Return, word for word, only the lines of the data below that lie between the line with "data science concepts" and the line with "using Canvas LMS", those two lines included.

Dataset entries:
* * * *

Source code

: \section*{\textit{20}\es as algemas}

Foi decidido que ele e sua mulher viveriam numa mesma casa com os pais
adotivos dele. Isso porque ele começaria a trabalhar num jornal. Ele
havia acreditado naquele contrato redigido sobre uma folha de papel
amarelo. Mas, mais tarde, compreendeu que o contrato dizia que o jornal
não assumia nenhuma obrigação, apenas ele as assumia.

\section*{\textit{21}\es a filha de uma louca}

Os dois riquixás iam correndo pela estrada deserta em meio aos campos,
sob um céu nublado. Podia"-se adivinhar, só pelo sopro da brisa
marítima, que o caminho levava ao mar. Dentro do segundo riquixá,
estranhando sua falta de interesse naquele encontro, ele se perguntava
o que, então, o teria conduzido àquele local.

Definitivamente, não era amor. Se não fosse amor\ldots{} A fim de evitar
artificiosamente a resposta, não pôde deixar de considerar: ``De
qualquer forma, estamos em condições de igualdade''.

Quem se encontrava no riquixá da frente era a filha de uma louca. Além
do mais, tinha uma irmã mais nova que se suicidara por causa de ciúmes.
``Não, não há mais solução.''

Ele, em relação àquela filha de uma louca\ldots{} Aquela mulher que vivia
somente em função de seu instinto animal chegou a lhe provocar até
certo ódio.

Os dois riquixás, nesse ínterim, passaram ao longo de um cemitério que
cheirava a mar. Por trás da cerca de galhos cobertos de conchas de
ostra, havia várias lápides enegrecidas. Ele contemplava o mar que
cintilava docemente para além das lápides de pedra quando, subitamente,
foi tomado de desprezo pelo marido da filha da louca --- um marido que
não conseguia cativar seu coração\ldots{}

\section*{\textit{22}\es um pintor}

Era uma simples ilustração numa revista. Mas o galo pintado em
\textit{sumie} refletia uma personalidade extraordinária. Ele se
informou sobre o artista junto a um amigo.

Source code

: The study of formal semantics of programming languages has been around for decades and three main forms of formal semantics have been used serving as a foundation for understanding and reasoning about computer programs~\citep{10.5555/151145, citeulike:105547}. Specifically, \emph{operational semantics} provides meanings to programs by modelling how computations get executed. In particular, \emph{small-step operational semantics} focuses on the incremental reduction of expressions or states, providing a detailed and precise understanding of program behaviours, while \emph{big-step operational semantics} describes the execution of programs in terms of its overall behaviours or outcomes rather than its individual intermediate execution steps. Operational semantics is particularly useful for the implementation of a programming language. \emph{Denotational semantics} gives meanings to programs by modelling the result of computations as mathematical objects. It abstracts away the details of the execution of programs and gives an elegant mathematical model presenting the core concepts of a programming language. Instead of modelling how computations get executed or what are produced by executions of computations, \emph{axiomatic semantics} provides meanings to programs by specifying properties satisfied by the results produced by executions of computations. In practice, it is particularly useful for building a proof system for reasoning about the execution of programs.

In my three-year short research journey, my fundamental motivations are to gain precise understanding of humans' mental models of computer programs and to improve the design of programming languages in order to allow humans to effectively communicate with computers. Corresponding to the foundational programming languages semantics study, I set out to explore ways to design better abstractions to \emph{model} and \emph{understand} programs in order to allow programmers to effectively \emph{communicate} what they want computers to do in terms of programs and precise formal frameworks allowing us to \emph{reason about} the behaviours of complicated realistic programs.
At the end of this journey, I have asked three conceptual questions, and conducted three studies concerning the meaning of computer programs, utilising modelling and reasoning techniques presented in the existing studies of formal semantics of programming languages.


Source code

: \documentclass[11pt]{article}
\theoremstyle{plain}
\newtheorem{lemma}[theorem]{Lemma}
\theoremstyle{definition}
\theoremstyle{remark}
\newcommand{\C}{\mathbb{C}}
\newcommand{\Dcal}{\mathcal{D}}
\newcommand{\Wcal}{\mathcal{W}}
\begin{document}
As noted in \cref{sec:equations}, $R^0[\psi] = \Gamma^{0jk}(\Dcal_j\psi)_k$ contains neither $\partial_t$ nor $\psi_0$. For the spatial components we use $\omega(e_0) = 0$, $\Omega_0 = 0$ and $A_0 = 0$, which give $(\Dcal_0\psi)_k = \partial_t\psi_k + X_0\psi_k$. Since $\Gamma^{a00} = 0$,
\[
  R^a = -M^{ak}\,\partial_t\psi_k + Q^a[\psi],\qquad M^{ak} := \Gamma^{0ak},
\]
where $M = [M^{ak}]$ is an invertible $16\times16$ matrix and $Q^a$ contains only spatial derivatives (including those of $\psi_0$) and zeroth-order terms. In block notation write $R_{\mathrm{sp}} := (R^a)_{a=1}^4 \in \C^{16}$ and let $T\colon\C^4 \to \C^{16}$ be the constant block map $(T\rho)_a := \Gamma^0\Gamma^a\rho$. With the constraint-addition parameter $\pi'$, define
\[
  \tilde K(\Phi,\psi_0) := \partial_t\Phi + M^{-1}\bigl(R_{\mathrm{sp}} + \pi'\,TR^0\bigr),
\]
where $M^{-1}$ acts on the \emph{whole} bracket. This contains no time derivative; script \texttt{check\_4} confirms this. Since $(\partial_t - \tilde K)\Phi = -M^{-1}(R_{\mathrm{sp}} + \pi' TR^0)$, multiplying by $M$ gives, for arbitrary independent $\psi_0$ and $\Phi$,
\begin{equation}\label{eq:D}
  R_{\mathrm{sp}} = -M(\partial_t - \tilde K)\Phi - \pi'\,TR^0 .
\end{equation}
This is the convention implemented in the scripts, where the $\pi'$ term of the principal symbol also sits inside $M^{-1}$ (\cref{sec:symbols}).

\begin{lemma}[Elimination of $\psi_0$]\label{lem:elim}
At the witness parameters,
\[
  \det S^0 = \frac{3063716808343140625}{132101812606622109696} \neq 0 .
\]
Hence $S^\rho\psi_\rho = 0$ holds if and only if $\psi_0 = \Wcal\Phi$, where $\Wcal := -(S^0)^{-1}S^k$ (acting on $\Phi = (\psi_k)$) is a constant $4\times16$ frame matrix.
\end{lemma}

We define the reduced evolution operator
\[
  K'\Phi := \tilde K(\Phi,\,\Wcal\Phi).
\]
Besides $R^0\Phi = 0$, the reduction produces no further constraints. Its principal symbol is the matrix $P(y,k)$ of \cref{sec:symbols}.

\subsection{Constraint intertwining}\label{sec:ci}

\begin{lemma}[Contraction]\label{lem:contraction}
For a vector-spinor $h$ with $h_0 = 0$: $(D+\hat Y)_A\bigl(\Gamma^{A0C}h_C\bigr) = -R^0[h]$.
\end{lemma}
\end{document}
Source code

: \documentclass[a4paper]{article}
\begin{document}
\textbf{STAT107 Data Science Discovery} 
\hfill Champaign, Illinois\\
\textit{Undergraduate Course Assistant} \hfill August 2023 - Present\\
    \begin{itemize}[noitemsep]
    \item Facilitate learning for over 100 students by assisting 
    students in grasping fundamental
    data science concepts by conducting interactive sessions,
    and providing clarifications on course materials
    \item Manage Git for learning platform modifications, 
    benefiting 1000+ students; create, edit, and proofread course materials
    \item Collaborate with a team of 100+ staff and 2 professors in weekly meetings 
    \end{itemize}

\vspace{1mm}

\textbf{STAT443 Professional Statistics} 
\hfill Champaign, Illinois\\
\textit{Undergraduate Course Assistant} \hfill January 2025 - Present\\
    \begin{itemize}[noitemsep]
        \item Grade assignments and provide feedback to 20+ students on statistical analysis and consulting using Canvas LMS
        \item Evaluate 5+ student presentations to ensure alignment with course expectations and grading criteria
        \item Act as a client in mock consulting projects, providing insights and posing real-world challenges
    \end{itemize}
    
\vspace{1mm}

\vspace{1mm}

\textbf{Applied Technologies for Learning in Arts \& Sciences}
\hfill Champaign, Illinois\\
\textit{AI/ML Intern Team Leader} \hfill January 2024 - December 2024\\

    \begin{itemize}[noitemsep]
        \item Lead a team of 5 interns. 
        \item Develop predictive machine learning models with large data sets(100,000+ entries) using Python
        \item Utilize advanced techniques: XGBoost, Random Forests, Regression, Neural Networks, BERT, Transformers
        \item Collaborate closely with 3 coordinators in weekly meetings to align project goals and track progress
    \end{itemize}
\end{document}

* * * *

> [RESULT]:
    data science concepts by conducting interactive sessions,
    and providing clarifications on course materials
    \item Manage Git for learning platform modifications, 
    benefiting 1000+ students; create, edit, and proofread course materials
    \item Collaborate with a team of 100+ staff and 2 professors in weekly meetings 
    \end{itemize}

\vspace{1mm}

\textbf{STAT443 Professional Statistics} 
\hfill Champaign, Illinois\\
\textit{Undergraduate Course Assistant} \hfill January 2025 - Present\\
    \begin{itemize}[noitemsep]
        \item Grade assignments and provide feedback to 20+ students on statistical analysis and consulting using Canvas LMS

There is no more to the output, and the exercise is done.